Approximately Optimal Core Shapes for Tensor Decompositions
Mehrdad Ghadiri, Matthew Fahrbach, Gang Fu, Vahab Mirrokni
TL;DR
This paper addresses the problem of selecting an optimal core shape for size-constrained Tucker tensor decompositions by formulating the Tucker packing problem. It establishes NP-hardness and delivers a polynomial-time approximation scheme (PTAS) by reducing a surrogate loss based on higher-order singular values to a 2D knapsack problem with a partition matroid, plus budget-splitting techniques and grid-search refinements. The authors extend the framework to tree tensor networks and provide an IP-based implementation (HOSVD-IP) that is competitive with, and often faster than, greedy baselines that use the true reconstruction loss, achieving substantial speedups.
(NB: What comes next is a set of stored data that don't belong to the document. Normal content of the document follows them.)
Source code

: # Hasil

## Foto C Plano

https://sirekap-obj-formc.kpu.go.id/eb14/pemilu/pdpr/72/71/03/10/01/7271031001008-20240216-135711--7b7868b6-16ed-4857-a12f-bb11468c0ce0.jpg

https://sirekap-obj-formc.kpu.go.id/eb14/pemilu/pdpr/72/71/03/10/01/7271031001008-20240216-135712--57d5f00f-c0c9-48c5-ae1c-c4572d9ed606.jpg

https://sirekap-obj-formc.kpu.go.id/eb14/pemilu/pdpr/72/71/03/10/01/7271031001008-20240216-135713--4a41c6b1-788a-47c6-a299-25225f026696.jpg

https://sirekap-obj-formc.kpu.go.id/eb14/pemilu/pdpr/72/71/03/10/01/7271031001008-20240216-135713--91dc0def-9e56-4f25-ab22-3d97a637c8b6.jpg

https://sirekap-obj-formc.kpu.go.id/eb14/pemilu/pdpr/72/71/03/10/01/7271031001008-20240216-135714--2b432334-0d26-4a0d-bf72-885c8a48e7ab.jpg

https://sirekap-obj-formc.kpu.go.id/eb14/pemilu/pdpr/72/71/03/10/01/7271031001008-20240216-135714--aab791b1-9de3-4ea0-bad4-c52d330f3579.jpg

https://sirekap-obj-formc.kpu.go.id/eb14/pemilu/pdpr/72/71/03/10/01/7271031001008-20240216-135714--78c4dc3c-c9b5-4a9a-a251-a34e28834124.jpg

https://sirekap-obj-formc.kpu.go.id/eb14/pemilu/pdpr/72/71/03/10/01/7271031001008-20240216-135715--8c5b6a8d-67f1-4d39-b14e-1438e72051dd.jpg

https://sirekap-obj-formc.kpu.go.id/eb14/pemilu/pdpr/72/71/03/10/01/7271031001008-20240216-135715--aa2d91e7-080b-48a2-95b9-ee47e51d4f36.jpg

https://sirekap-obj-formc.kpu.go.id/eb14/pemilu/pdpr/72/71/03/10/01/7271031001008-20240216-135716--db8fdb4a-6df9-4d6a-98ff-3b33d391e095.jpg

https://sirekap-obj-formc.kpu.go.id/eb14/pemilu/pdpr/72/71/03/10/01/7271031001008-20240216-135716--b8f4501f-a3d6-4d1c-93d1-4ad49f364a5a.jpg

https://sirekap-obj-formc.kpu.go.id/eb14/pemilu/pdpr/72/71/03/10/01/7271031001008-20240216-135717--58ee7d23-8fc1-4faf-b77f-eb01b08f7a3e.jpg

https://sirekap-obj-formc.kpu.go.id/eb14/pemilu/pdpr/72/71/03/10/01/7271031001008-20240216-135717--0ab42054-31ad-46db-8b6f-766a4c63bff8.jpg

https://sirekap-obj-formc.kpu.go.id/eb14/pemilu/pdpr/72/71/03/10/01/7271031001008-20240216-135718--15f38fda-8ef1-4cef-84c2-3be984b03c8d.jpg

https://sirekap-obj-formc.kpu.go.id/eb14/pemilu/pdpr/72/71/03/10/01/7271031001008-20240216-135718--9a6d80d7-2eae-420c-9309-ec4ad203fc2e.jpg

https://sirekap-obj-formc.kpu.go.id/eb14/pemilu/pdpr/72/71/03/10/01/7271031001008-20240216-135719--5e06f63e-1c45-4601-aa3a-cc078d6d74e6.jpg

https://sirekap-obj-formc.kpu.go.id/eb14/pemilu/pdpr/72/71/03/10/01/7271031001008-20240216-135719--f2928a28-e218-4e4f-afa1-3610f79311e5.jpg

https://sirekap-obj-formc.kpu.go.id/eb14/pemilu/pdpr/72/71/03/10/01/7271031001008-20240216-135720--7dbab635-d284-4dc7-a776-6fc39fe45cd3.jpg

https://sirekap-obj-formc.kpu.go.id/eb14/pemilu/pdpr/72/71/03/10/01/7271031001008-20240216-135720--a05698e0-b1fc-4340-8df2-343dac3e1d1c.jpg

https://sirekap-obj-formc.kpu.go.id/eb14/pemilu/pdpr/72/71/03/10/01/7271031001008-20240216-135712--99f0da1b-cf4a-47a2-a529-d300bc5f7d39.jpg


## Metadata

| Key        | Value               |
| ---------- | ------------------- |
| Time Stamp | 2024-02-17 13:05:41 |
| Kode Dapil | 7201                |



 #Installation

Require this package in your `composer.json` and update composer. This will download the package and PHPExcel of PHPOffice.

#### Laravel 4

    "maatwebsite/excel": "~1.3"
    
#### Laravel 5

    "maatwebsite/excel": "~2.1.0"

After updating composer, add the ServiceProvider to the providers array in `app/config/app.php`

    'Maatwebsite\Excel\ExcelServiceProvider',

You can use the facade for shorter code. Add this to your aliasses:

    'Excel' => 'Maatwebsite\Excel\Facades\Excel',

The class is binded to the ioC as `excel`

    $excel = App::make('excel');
Empirical results on several real-world tensors demonstrate effective core-shape selection and substantial run-time advantages, enabling scalable core-shape optimization for large-scale tensors.
Abstract
This work studies the combinatorial optimization problem of finding an optimal core tensor shape, also called multilinear rank, for a size-constrained Tucker decomposition. We give an algorithm with provable approximation guarantees for its reconstruction error via connections to higher-order singular values. Specifically, we introduce a novel Tucker packing problem, which we prove is NP-hard, and give a polynomial-time approximation scheme based on a reduction to the 2-dimensional knapsack problem with a matroid constraint. We also generalize our techniques to tree tensor network decompositions. We implement our algorithm using an integer programming solver, and show that its solution quality is competitive with (and sometimes better than) the greedy algorithm that uses the true Tucker decomposition loss at each step, while also running up to 1000x faster.